Crisis, invitation to action and a Communist Manifesto


Sadi Dal Rosso
Professor titular do Departamento de Sociologia da Universidade de Brasília – UnB (Brasil). E-mail: sadi@unb.br



RESUMO
A atual crise do capitalismo produziu, além da desorganização das economias, redução do crescimento econômico, falências de empresas, queima de valores incomensuráveis, desemprego, redução de salários, suicídios, e também efeitos de outra natureza: uma corrida atrás de autores de pensamento crítico. O filósofo Slavoj Žižek escreveu um texto no qual faz uma crítica radical ao liberalismo clássico e contemporâneo e retoma a utopia comunista. Se a democracia eleitoral constitui o instrumento pelo qual a burguesia preserva o controle sobre a sociedade, um evento revolucionário precisa criar meios pelos quais os sujeitos da revolução possam tornar real a noção de emancipação. Após efetuar a crítica da democracia por ser a "ditadura da burguesia", retoma a noção de ditadura do proletariado em seu lugar. Entretanto, para quem viveu mais de 20 anos sob a ditadura militar brasileira, essa questão está longe de ser satisfatoriamente resolvida, dado que ditadura é ditadura, independentemente do adjetivo que a acompanha.
Palavras-chave: Crise. Liberalismo. Comunismo. Democracia. Ditadura do proletariado.

ABSTRACT
Beyond the disorganization of economies, decrease in economic growth, bankruptcy of firms, fading of immense values, unemployment, wage losses, suicides and other impacts, the ongoing crisis of capitalism has produced a rally for authors of the critical thinking. The philosopher Slavoj Žižek wrote a text in which he makes a radical criticism to both classic and contemporary liberalism, retaking the communist utopia. If electoral democracy is the bourgeoisie's instrument for keeping control over society, a revolutionary move must create the means through which the subjects of the revolution may fulfill the emancipatory ideal.
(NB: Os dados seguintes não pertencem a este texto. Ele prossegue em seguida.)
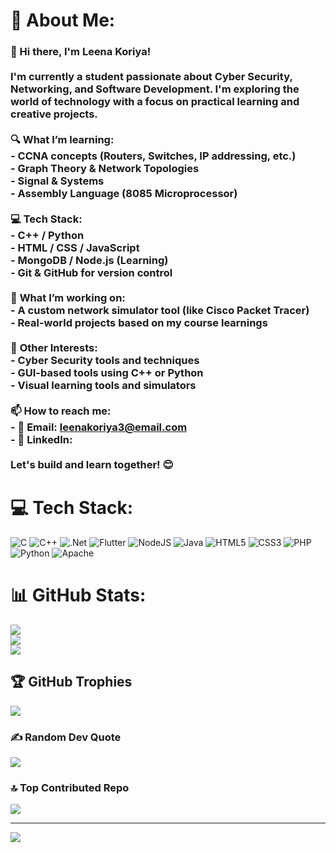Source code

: # 💫 About Me:
### 👋 Hi there, I'm Leena Koriya!<br><br>I'm currently a student passionate about **Cyber Security**, **Networking**, and **Software Development**. I'm exploring the world of technology with a focus on practical learning and creative projects.<br><br>🔍 **What I’m learning:**<br>- CCNA concepts (Routers, Switches, IP addressing, etc.)<br>- Graph Theory & Network Topologies<br>- Signal & Systems<br>- Assembly Language (8085 Microprocessor)<br><br>💻 **Tech Stack:**<br>- C++ / Python<br>- HTML / CSS / JavaScript<br>- MongoDB / Node.js (Learning)<br>- Git & GitHub for version control<br><br>🚀 **What I’m working on:**<br>- A custom network simulator tool (like Cisco Packet Tracer)<br>- Real-world projects based on my course learnings<br><br>🌱 **Other Interests:**<br>- Cyber Security tools and techniques<br>- GUI-based tools using C++ or Python<br>- Visual learning tools and simulators<br><br>📫 **How to reach me:**<br>- 📧 Email: leenakoriya3@email.com <br>- 💼 LinkedIn: <br><br>Let's build and learn together! 😊<br>


# 💻 Tech Stack:
![C](https://img.shields.io/badge/c-%2300599C.svg?style=for-the-badge&logo=c&logoColor=white) ![C++](https://img.shields.io/badge/c++-%2300599C.svg?style=for-the-badge&logo=c%2B%2B&logoColor=white) ![.Net](https://img.shields.io/badge/.NET-5C2D91?style=for-the-badge&logo=.net&logoColor=white) ![Flutter](https://img.shields.io/badge/Flutter-%2302569B.svg?style=for-the-badge&logo=Flutter&logoColor=white) ![NodeJS](https://img.shields.io/badge/node.js-6DA55F?style=for-the-badge&logo=node.js&logoColor=white) ![Java](https://img.shields.io/badge/java-%23ED8B00.svg?style=for-the-badge&logo=openjdk&logoColor=white) ![HTML5](https://img.shields.io/badge/html5-%23E34F26.svg?style=for-the-badge&logo=html5&logoColor=white) ![CSS3](https://img.shields.io/badge/css3-%231572B6.svg?style=for-the-badge&logo=css3&logoColor=white) ![PHP](https://img.shields.io/badge/php-%23777BB4.svg?style=for-the-badge&logo=php&logoColor=white) ![Python](https://img.shields.io/badge/python-3670A0?style=for-the-badge&logo=python&logoColor=ffdd54) ![Apache](https://img.shields.io/badge/apache-%23D42029.svg?style=for-the-badge&logo=apache&logoColor=white)
# 📊 GitHub Stats:
![](https://github-readme-stats.vercel.app/api?username=leena-29&theme=dark&hide_border=false&include_all_commits=false&count_private=false)<br/>
![](https://nirzak-streak-stats.vercel.app/?user=leena-29&theme=dark&hide_border=false)<br/>
![](https://github-readme-stats.vercel.app/api/top-langs/?username=leena-29&theme=dark&hide_border=false&include_all_commits=false&count_private=false&layout=compact)

## 🏆 GitHub Trophies
![](https://github-profile-trophy.vercel.app/?username=leena-29&theme=radical&no-frame=false&no-bg=true&margin-w=4)

### ✍️ Random Dev Quote
![](https://quotes-github-readme.vercel.app/api?type=horizontal&theme=radical)

### 🔝 Top Contributed Repo
![](https://github-contributor-stats.vercel.app/api?username=leena-29&limit=5&theme=dark&combine_all_yearly_contributions=true)

---
[![](https://visitcount.itsvg.in/api?id=leena-29&icon=0&color=0)](https://visitcount.itsvg.in)

<!-- Proudly created with GPRM ( https://gprm.itsvg.in ) -->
After the critique of western democracy, the author reintroduces the concept of dictatorship of the proletariat with emancipatory connotations. The question, anyway, is not satisfactorily resolved because dictatorship is a substantive idea that doesn't coincide with emancipation no matter the attributes it brings together.
Keywords: Crisis. Liberalism. Communism. Democracy. Dictatorship of the proletariat.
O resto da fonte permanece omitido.